Output the data in full. Keep every entry exactly as written.

[Records excerpted from a collection]
......

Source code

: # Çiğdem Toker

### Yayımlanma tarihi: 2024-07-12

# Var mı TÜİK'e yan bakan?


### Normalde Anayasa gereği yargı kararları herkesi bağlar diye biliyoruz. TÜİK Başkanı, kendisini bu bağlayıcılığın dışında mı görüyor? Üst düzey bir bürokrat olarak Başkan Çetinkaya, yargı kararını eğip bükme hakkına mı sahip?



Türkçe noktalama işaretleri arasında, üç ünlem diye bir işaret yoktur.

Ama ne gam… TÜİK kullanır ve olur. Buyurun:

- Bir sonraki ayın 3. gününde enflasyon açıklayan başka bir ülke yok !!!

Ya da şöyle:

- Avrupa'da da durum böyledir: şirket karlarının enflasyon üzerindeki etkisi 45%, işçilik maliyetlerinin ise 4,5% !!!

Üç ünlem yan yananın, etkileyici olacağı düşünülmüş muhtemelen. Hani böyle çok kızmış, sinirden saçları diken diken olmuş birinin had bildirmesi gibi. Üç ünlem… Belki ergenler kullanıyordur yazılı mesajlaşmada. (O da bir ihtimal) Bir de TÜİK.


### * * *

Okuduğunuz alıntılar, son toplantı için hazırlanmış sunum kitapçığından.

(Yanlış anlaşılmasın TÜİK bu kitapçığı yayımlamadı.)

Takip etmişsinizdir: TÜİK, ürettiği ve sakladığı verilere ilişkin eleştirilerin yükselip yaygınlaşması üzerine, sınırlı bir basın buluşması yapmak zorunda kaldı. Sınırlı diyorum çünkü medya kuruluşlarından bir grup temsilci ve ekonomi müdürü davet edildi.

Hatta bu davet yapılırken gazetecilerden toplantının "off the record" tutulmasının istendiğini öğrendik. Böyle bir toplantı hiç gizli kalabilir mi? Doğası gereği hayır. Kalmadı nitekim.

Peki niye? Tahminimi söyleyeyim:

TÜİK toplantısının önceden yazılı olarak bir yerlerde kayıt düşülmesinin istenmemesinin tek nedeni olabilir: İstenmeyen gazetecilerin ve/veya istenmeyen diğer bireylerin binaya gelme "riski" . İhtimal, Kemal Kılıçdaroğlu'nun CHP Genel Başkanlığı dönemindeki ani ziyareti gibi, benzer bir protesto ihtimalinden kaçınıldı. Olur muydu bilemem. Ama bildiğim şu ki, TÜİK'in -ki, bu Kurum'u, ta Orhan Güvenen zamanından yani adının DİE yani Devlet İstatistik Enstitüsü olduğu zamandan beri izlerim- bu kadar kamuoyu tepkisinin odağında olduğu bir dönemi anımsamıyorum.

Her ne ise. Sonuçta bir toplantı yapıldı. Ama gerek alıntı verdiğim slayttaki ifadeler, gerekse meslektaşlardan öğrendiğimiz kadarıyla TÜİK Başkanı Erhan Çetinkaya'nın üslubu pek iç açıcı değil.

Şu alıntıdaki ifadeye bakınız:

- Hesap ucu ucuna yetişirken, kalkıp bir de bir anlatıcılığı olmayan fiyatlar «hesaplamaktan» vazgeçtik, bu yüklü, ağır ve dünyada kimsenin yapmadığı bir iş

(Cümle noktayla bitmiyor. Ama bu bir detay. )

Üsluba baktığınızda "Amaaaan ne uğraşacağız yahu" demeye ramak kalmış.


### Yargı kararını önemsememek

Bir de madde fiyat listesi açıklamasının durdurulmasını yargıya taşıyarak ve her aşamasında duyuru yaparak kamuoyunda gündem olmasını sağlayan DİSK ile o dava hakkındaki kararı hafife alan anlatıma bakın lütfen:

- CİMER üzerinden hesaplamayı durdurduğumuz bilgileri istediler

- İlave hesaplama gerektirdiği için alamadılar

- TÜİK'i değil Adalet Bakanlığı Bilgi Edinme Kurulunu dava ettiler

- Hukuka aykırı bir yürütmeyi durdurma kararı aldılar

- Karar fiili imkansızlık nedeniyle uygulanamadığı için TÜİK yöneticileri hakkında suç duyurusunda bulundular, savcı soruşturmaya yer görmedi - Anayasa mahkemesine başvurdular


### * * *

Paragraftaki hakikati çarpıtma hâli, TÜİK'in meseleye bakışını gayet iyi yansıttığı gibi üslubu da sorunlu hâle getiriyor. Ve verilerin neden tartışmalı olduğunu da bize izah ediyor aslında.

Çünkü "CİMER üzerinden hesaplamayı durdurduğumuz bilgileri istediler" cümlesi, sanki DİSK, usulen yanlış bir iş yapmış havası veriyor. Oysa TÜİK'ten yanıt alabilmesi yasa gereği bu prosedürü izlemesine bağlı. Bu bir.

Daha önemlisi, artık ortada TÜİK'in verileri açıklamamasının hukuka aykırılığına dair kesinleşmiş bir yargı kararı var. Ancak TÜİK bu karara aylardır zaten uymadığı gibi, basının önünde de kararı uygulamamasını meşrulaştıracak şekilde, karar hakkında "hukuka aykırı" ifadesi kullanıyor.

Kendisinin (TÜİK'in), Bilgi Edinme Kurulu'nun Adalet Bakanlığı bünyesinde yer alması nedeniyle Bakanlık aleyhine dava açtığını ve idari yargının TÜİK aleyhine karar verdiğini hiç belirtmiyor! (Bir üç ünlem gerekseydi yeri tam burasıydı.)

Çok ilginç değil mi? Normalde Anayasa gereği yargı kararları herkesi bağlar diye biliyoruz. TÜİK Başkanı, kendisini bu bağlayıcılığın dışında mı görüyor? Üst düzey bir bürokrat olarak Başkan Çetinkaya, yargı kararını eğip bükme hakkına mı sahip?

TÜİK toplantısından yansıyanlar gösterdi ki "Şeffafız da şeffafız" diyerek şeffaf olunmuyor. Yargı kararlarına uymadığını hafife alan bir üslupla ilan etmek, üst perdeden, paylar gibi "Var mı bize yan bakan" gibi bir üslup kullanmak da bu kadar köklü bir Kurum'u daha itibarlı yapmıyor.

......

Solution below:
Source code

: # Çiğdem Toker

### Yayımlanma tarihi: 2024-07-12

# Var mı TÜİK'e yan bakan?


### Normalde Anayasa gereği yargı kararları herkesi bağlar diye biliyoruz. TÜİK Başkanı, kendisini bu bağlayıcılığın dışında mı görüyor? Üst düzey bir bürokrat olarak Başkan Çetinkaya, yargı kararını eğip bükme hakkına mı sahip?



Türkçe noktalama işaretleri arasında, üç ünlem diye bir işaret yoktur.

Ama ne gam… TÜİK kullanır ve olur. Buyurun:

- Bir sonraki ayın 3. gününde enflasyon açıklayan başka bir ülke yok !!!

Ya da şöyle:

- Avrupa'da da durum böyledir: şirket karlarının enflasyon üzerindeki etkisi 45%, işçilik maliyetlerinin ise 4,5% !!!

Üç ünlem yan yananın, etkileyici olacağı düşünülmüş muhtemelen. Hani böyle çok kızmış, sinirden saçları diken diken olmuş birinin had bildirmesi gibi. Üç ünlem… Belki ergenler kullanıyordur yazılı mesajlaşmada. (O da bir ihtimal) Bir de TÜİK.


### * * *

Okuduğunuz alıntılar, son toplantı için hazırlanmış sunum kitapçığından.

(Yanlış anlaşılmasın TÜİK bu kitapçığı yayımlamadı.)

Takip etmişsinizdir: TÜİK, ürettiği ve sakladığı verilere ilişkin eleştirilerin yükselip yaygınlaşması üzerine, sınırlı bir basın buluşması yapmak zorunda kaldı. Sınırlı diyorum çünkü medya kuruluşlarından bir grup temsilci ve ekonomi müdürü davet edildi.

Hatta bu davet yapılırken gazetecilerden toplantının "off the record" tutulmasının istendiğini öğrendik. Böyle bir toplantı hiç gizli kalabilir mi? Doğası gereği hayır. Kalmadı nitekim.

Peki niye? Tahminimi söyleyeyim:

TÜİK toplantısının önceden yazılı olarak bir yerlerde kayıt düşülmesinin istenmemesinin tek nedeni olabilir: İstenmeyen gazetecilerin ve/veya istenmeyen diğer bireylerin binaya gelme "riski" . İhtimal, Kemal Kılıçdaroğlu'nun CHP Genel Başkanlığı dönemindeki ani ziyareti gibi, benzer bir protesto ihtimalinden kaçınıldı. Olur muydu bilemem. Ama bildiğim şu ki, TÜİK'in -ki, bu Kurum'u, ta Orhan Güvenen zamanından yani adının DİE yani Devlet İstatistik Enstitüsü olduğu zamandan beri izlerim- bu kadar kamuoyu tepkisinin odağında olduğu bir dönemi anımsamıyorum.

Her ne ise. Sonuçta bir toplantı yapıldı. Ama gerek alıntı verdiğim slayttaki ifadeler, gerekse meslektaşlardan öğrendiğimiz kadarıyla TÜİK Başkanı Erhan Çetinkaya'nın üslubu pek iç açıcı değil.

Şu alıntıdaki ifadeye bakınız:

- Hesap ucu ucuna yetişirken, kalkıp bir de bir anlatıcılığı olmayan fiyatlar «hesaplamaktan» vazgeçtik, bu yüklü, ağır ve dünyada kimsenin yapmadığı bir iş

(Cümle noktayla bitmiyor. Ama bu bir detay. )

Üsluba baktığınızda "Amaaaan ne uğraşacağız yahu" demeye ramak kalmış.


### Yargı kararını önemsememek

Bir de madde fiyat listesi açıklamasının durdurulmasını yargıya taşıyarak ve her aşamasında duyuru yaparak kamuoyunda gündem olmasını sağlayan DİSK ile o dava hakkındaki kararı hafife alan anlatıma bakın lütfen:

- CİMER üzerinden hesaplamayı durdurduğumuz bilgileri istediler

- İlave hesaplama gerektirdiği için alamadılar

- TÜİK'i değil Adalet Bakanlığı Bilgi Edinme Kurulunu dava ettiler

- Hukuka aykırı bir yürütmeyi durdurma kararı aldılar

- Karar fiili imkansızlık nedeniyle uygulanamadığı için TÜİK yöneticileri hakkında suç duyurusunda bulundular, savcı soruşturmaya yer görmedi - Anayasa mahkemesine başvurdular


### * * *

Paragraftaki hakikati çarpıtma hâli, TÜİK'in meseleye bakışını gayet iyi yansıttığı gibi üslubu da sorunlu hâle getiriyor. Ve verilerin neden tartışmalı olduğunu da bize izah ediyor aslında.

Çünkü "CİMER üzerinden hesaplamayı durdurduğumuz bilgileri istediler" cümlesi, sanki DİSK, usulen yanlış bir iş yapmış havası veriyor. Oysa TÜİK'ten yanıt alabilmesi yasa gereği bu prosedürü izlemesine bağlı. Bu bir.

Daha önemlisi, artık ortada TÜİK'in verileri açıklamamasının hukuka aykırılığına dair kesinleşmiş bir yargı kararı var. Ancak TÜİK bu karara aylardır zaten uymadığı gibi, basının önünde de kararı uygulamamasını meşrulaştıracak şekilde, karar hakkında "hukuka aykırı" ifadesi kullanıyor.

Kendisinin (TÜİK'in), Bilgi Edinme Kurulu'nun Adalet Bakanlığı bünyesinde yer alması nedeniyle Bakanlık aleyhine dava açtığını ve idari yargının TÜİK aleyhine karar verdiğini hiç belirtmiyor! (Bir üç ünlem gerekseydi yeri tam burasıydı.)

Çok ilginç değil mi? Normalde Anayasa gereği yargı kararları herkesi bağlar diye biliyoruz. TÜİK Başkanı, kendisini bu bağlayıcılığın dışında mı görüyor? Üst düzey bir bürokrat olarak Başkan Çetinkaya, yargı kararını eğip bükme hakkına mı sahip?

TÜİK toplantısından yansıyanlar gösterdi ki "Şeffafız da şeffafız" diyerek şeffaf olunmuyor. Yargı kararlarına uymadığını hafife alan bir üslupla ilan etmek, üst perdeden, paylar gibi "Var mı bize yan bakan" gibi bir üslup kullanmak da bu kadar köklü bir Kurum'u daha itibarlı yapmıyor.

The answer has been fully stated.